Code Monkey home page Code Monkey logo

chainer-caption's Introduction

image caption generation by chainer

Notes after two years.

I created this basically when I was almost undergrad and then things changed a lot! I feel a bit ashamed to show my dirty coding :) Well, the pretrained models are still effective and probably good if you just want to try generating captions in English/Chinese/Japanese. However, when it comes to training, probably not the best one, and many algorithmic improvements happened after I stop the maintenance of this code base…

If you want to train image captioning, I highly recommend pytorch rather than chainer. I stopped using chainer because it always broke the compatibility when I upgrade it. For example, this code is written in chainer 1.x and never works in 2.x, 3.x, 4.x, … and 6.x (see how quickly they change the version! ). *1

If you still want to stay on this code, here’s some note that you should know

  • I used python 2.7 at that time, and this code may not work with python3 or higher. Make sure to use chainer 1.x. I tested on 1.24.0 with CUDA 8 (cuda 9 and chainer 1.x doesn’t work together).

  • I put more formal description of requirements in the later section so see it and please try to use miniconda (or anaconda) to reproduce the environment.

  • I tried to change the code to make it possible to finetune the CNN part, then I kind of failed to document it, and now I don’t remember what I was doing :) Some files are leftovers that you don't need to use... e.g. train_image_caption_model.py is the leftover while train_caption_model.py is the good one.

*1 This does NOT mean i do not like chainer anymore. It's still great tool to quickly prototype from scratch. I just want to say, if you want to minimize the maintenance effort for a long term, probably it is not the right tool, because of the frequent major version up that breaks the downward compatibility.

descrtiption

This repository contains an implementation of typical image caption generation based on neural network (i.e. CNN + RNN). The model first extracts the image feature by CNN and then generates captions by RNN. CNN is ResNet50 and RNN is a standard LSTM .

The training data is MSCOCO. I preprocessed MSCOCO images by extracting CNN features in advance. Then I trained the language model to generate captions. Not only English, I trained on Japanese and Chinese.

I made pre-trained models available. For English captions, the model achieves CIDEr of 0.692 (Otheres are Bleu1: 0.657, Bleu2: 0.471, Bleu3: 0.327, Bleu4: 0.228, METEOR: 0.213, ROUGE_L: 0.47) for the MSCOCO validation dataset. The scores are increased a little bit when the beam search is used.

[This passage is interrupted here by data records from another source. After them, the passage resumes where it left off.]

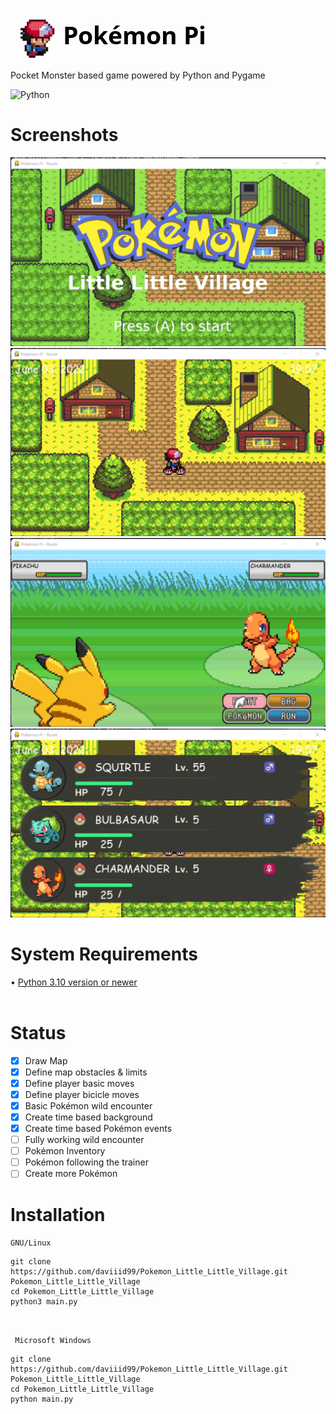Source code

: <img src = "src/logo.png">  <br/>
Pocket Monster based game powered by Python and Pygame

![Python](https://img.shields.io/badge/python-3670A0?style=for-the-badge&logo=python&logoColor=ffdd54) 
<br/>

# Screenshots
<img src="src/Pokemon_Litle_Litle_Town_Title_Screen.png">
<img src = "src/Pokemon_Litle_Litle_Town.png">
<img src="src/Pokemon_Litle_Litle_Town_2.png">
<img src="src/Pokemon_Litle_Litle_Town_3.png">

<br/>

# System Requirements
• <a href="https://www.python.org/downloads/">Python 3.10 version or newer</a><br/>
<br/>

# Status

- [x] Draw Map
- [x] Define map obstacles & limits
- [x] Define player basic moves
- [x] Define player bicicle moves
- [x] Basic Pokémon wild encounter
- [x] Create time based background
- [x] Create time based Pokémon events
- [ ] Fully working wild encounter
- [ ] Pokémon Inventory
- [ ] Pokémon following the trainer
- [ ] Create more Pokémon

# Installation

```GNU/Linux ```
```
git clone https://github.com/daviiid99/Pokemon_Little_Little_Village.git Pokemon_Little_Little_Village
cd Pokemon_Little_Little_Village
python3 main.py
```
<br/>

``` Microsoft Windows```
```
git clone https://github.com/daviiid99/Pokemon_Little_Little_Village.git Pokemon_Little_Little_Village
cd Pokemon_Little_Little_Village
python main.py
```
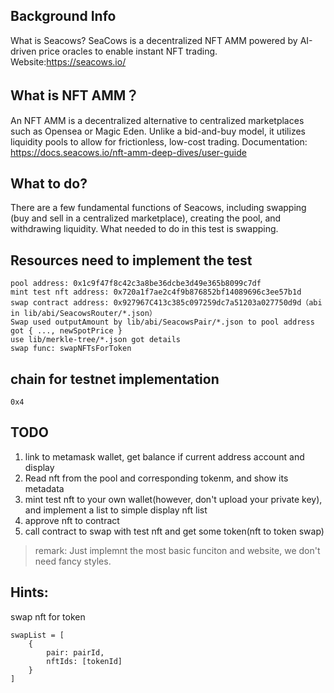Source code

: ## Background Info
What is Seacows?
SeaCows is a decentralized NFT AMM powered by AI-driven price oracles to enable instant NFT trading. Website:https://seacows.io/

## What is NFT AMM？
An NFT AMM is a decentralized alternative to centralized marketplaces such as Opensea or Magic Eden. Unlike a bid-and-buy model, it utilizes liquidity pools to allow for frictionless, low-cost trading.
Documentation: https://docs.seacows.io/nft-amm-deep-dives/user-guide

## What to do?
There are a few fundamental functions of Seacows, including swapping (buy and sell in a centralized marketplace), creating the pool, and withdrawing liquidity. What needed to do in this test is swapping.



## Resources need to implement the test
```
pool address: 0x1c9f47f8c42c3a8be36dcbe3d49e365b8099c7df
mint test nft address: 0x720a1f7ae2c4f9b876852bf14089696c3ee57b1d
swap contract address: 0x927967C413c385c097259dc7a51203a027750d9d（abi in lib/abi/SeacowsRouter/*.json）
Swap used outputAmount by lib/abi/SeacowsPair/*.json to pool address got { ..., newSpotPrice }
use lib/merkle-tree/*.json got details
swap func: swapNFTsForToken
```

## chain for testnet implementation

```
0x4
```


## TODO

1. link to metamask wallet, get balance if current address account and display
2. Read nft from the pool and corresponding tokenm, and show its metadata
3. mint test nft to your own wallet(however, don't upload your private key), and implement a list to simple display nft list
4. approve nft to contract 
5. call contract to swap with test nft and get some token(nft to token swap)



> remark: Just implemnt the most basic funciton and website, we don't need fancy styles.




## Hints: 
swap nft for token

```
swapList = [
	{
		pair: pairId,
		nftIds: [tokenId]
	}
]
```

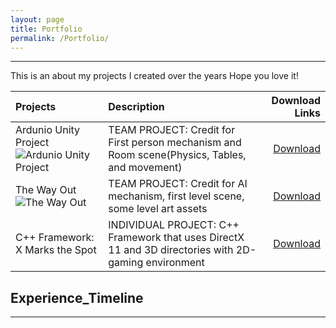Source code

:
 ```yaml
---
layout: page
title: Portfolio
permalink: /Portfolio/
---
```

----

This is an about my projects I created over the years
Hope you love it!


| Projects            |     Description   | Download Links        |
| :---                |     :----        |                   ---:|
| Ardunio Unity Project ![Ardunio Unity Project]((./Project1.jpg) "Ardunio Unity Project")          |TEAM PROJECT: Credit for First person mechanism and Room scene(Physics, Tables, and movement)| <a href="http://www.mediafire.com/file/mnq1h193ohrcg9m/DownToTheWire_Gold_Release.rar" download>Download</a>   |
| The Way Out    ![The Way Out](/.Project2.jpg "The Way Out")              |TEAM PROJECT: Credit for AI mechanism, first level scene, some level art assets         |<a href="http://www.mediafire.com/file/s5kbq3nsncm2880/The%20Way%20Out%20Gold%20Release.zip" download>Download</a>   |
| C++ Framework:  X Marks the Spot              |INDIVIDUAL PROJECT:  C++ Framework that uses DirectX 11 and 3D directories with 2D-gaming environment                  |        <a href="https://github.com/ReckoningHero/X-Marks-the-Spot"  download>Download</a>             |
    


## Experience_Timeline
----





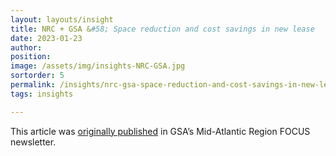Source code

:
 ```yaml
---
layout: layouts/insight
title: NRC + GSA &#58; Space reduction and cost savings in new lease
date: 2023-01-23
author:
position:
image: /assets/img/insights-NRC-GSA.jpg
sortorder: 5
permalink: /insights/nrc-gsa-space-reduction-and-cost-savings-in-new-lease/
tags: insights

---
```




This article was <a href="https://www.gsa.gov/about-us/regions/welcome-to-the-midatlantic-region-3/region-3-newsroom/midatlantic-region-focus-newsletter/nrc-praises-space-reduction-and-cost-savings-in-new-lease?utm_medium=email&utm_source=govDelivery" target="_blank">originally published</a> in GSA’s Mid-Atlantic Region FOCUS newsletter.
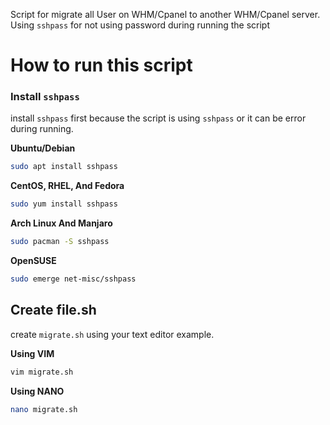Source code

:Script for migrate all User on WHM/Cpanel to another WHM/Cpanel server. Using `sshpass` for not using password during running the script

# How to run this script

### Install `sshpass`

install `sshpass` first because the script is using `sshpass` or it can be error during running.

**Ubuntu/Debian**

```bash
sudo apt install sshpass
```

**CentOS, RHEL, And Fedora**

```bash
sudo yum install sshpass
```

**Arch Linux And Manjaro**

```bash
sudo pacman -S sshpass
```

**OpenSUSE**

```bash
sudo emerge net-misc/sshpass
```

## Create file.sh

create `migrate.sh` using your text editor example.

**Using VIM**

```bash
vim migrate.sh

```

**Using NANO**

```bash
nano migrate.sh
```
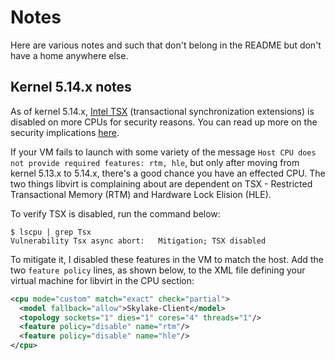 # Notes

Here are various notes and such that don't belong in the README but don't have a home anywhere else.

## Kernel 5.14.x notes

As of kernel 5.14.x, [Intel TSX](https://en.wikipedia.org/wiki/Transactional_Synchronization_Extensions) (transactional synchronization extensions) is disabled on more CPUs for security reasons.  You can read up more on the security implications [here](https://www.phoronix.com/scan.php?page=news_item&px=Intel-TSX-Off-New-Microcode).

If your VM fails to launch with some variety of the message `Host CPU does not provide required features: rtm, hle`, but only after moving from kernel 5.13.x to 5.14.x, there's a good chance you have an effected CPU.  The two things libvirt is complaining about are dependent on TSX - Restricted Transactional Memory (RTM) and Hardware Lock Elision (HLE).

To verify TSX is disabled, run the command below:

```shell
$ lscpu | grep Tsx
Vulnerability Tsx async abort:   Mitigation; TSX disabled
```

To mitigate it, I disabled these features in the VM to match the host.  Add the two `feature policy` lines, as shown below, to the XML file defining your virtual machine for libvirt in the CPU section:

```xml
<cpu mode="custom" match="exact" check="partial">
  <model fallback="allow">Skylake-Client</model>
  <topology sockets="1" dies="1" cores="4" threads="1"/>
  <feature policy="disable" name="rtm"/>
  <feature policy="disable" name="hle"/>
</cpu>
```
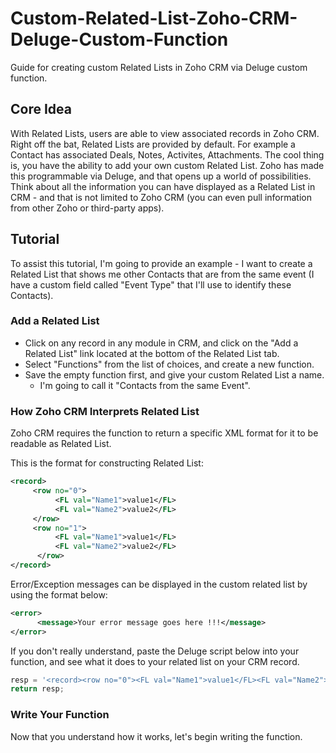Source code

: # Custom-Related-List-Zoho-CRM-Deluge-Custom-Function
Guide for creating custom Related Lists in Zoho CRM via Deluge custom function.

## Core Idea
With Related Lists, users are able to view associated records in Zoho CRM. Right off the bat, Related Lists are provided by default. For example a Contact has associated Deals, Notes, Activites, Attachments. The cool thing is, you have the ability to add your own custom Related List. Zoho has made this programmable via Deluge, and that opens up a world of possibilities. Think about all the information you can have displayed as a Related List in CRM - and that is not limited to Zoho CRM (you can even pull information from other Zoho or third-party apps).

## Tutorial
To assist this tutorial, I'm going to provide an example - I want to create a Related List that shows me other Contacts that are from the same event (I have a custom field called "Event Type" that I'll use to identify these Contacts).

### Add a Related List
* Click on any record in any module in CRM, and click on the "Add a Related List" link located at the bottom of the Related List tab. 
* Select "Functions" from the list of choices, and create a new function.
* Save the empty function first, and give your custom Related List a name.
  * I'm going to call it "Contacts from the same Event".

### How Zoho CRM Interprets Related List
Zoho CRM requires the function to return a specific XML format for it to be readable as Related List.

This is the format for constructing Related List:

```xml
<record>
     <row no="0">
          <FL val="Name1">value1</FL>
          <FL val="Name2">value2</FL>
     </row>
     <row no="1">
          <FL val="Name1">value1</FL>
          <FL val="Name2">value2</FL>
      </row>
</record>
```

Error/Exception messages can be displayed in the custom related list by using the format below:

```xml
<error>
      <message>Your error message goes here !!!</message>
</error>
```

If you don't really understand, paste the Deluge script below into your function, and see what it does to your related list on your CRM record.
```javascript
resp = '<record><row no="0"><FL val="Name1">value1</FL><FL val="Name2">value2</FL></row><row no="1"><FL val="Name1">value1</FL><FL val="Name2">value2</FL></row></record>';
return resp;
```

### Write Your Function
Now that you understand how it works, let's begin writing the function.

For example, CIDEr is 0.716 with beam size of 5. If you want to achieve a better score, CNN has to be fine-tuned, but I haven’t tried because it’s computationally heavier.

requirements

and some more packages. Make sure to use this version of chainer by pip install chainer==1.24.0. Different versions easily break the compatability.

I use conda to manage the environment and here's what I did.

conda create  -y  --prefix=conda python=2.7
conda deactivate
conda activate ./conda
conda install --yes numpy scipy matplotlib pandas pillow #normal tools
CUDA_PATH=/usr/local/cuda-8.0/ pip install chainer==1.24.0 --no-cache-dir
CUDA_PATH=/usr/local/cuda-8.0/ pip install cupy==2.0
pip install h5py
pip install nltk

You can also see my env.yml that is basically the exact environment of mine.

citation:

If you find this implementation useful, please consider to cite:

@article{multilingual-caption-arxiv,
title={{Using Artificial Tokens to Control Languages for Multilingual Image Caption Generation}},
author={Satoshi Tsutsui, David Crandall},
journal={arXiv:1706.06275},
year={2017}
}

@inproceedings{multilingual-caption,
author={Satoshi Tsutsui, David Crandall},
booktitle = {CVPR Language and Vision Workshop},
title = {{Using Artificial Tokens to Control Languages for Multilingual Image Caption Generation}},
year = {2017}
}

I just want to generate caption!

OK, first, you need to download the models and other preprocessed files.

bash download.sh

Then you can generate caption.

#English
python sample_code_beam.py \
--rnn-model ./data/caption_en_model40.model \
--cnn-model ./data/ResNet50.model \
--vocab ./data/MSCOCO/mscoco_caption_train2014_processed_dic.json \
--gpu -1 \
--img ./sample_imgs/COCO_val2014_000000185546.jpg \

#Japanese trained from machine translated Japanese (https://github.com/apple2373/mt-mscoco)
python sample_code_beam.py \
--rnn-model ./data/caption_jp_mt_model40.model \
--cnn-model ./data/ResNet50.model \
--vocab ./data/MSCOCO/captions_train2014_jp_translation_processed_dic.json \
--gpu -1 \
--img ./sample_imgs/COCO_val2014_000000185546.jpg \


#Japanese by YJCaptions (https://github.com/yahoojapan/YJCaptions)
python sample_code_beam.py \
--rnn-model ./data/caption_jp_yj_model40.model \
--cnn-model ./data/ResNet50.model \
--vocab ./data/MSCOCO/yjcaptions26k_clean_processed_dic.json \
--gpu -1 \
--img ./sample_imgs/COCO_val2014_000000185546.jpg \

#Chinese trained from machine translated Chinese (https://github.com/apple2373/mt-mscoco)
python sample_code_beam.py \
--rnn-model ./data/caption_cn_model40.model \
--cnn-model ./data/ResNet50.model \
--vocab ./data/MSCOCO/captions_train2014_cn_translation_processed_dic.json \
--gpu -1 \
--img ./sample_imgs/COCO_val2014_000000185546.jpg \

See the help for other options. You can, for example, use beam search if you want.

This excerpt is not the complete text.